» AIM OF THE TASK:
Your reply should be only the number of lines in the records that contain the word "This".

Records from a dataset:
——
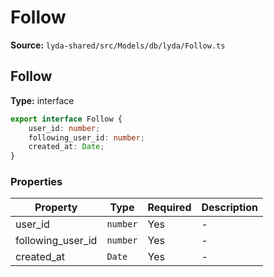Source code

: # Follow

**Source:** `lyda-shared/src/Models/db/lyda/Follow.ts`

## Follow

**Type:** interface

```typescript
export interface Follow {
    user_id: number;
    following_user_id: number;
    created_at: Date;
}
```

### Properties

| Property | Type | Required | Description |
|----------|------|----------|-------------|
| user_id | `number` | Yes | - |
| following_user_id | `number` | Yes | - |
| created_at | `D​a​t​e` | Yes | - |

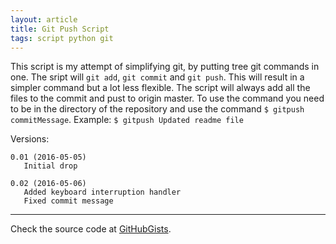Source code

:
 ```yaml
---
layout: article
title: Git Push Script
tags: script python git
---
```


This script is my attempt of simplifying git, by putting tree git commands in one.
The sript will  ```git add```, ```git commit``` and ```git push```.
This will result in a simpler command but a lot less flexible.
The script will always add all the files to the commit and pust to origin master.
To use the command you need to be in the directory of the repository and use the command ```$ gitpush commitMessage```.
Example: ```$ gitpush Updated readme file```


Versions:

```text
0.01 (2016-05-05)
   Initial drop

0.02 (2016-05-06)
   Added keyboard interruption handler
   Fixed commit message
```

---

Check the source code at
[GitHubGists](https://gist.github.com/cyrillbrito/ffa8790f83f809b2a2f0dc40f8615f21).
——
» EXERCISE ANSWER:
2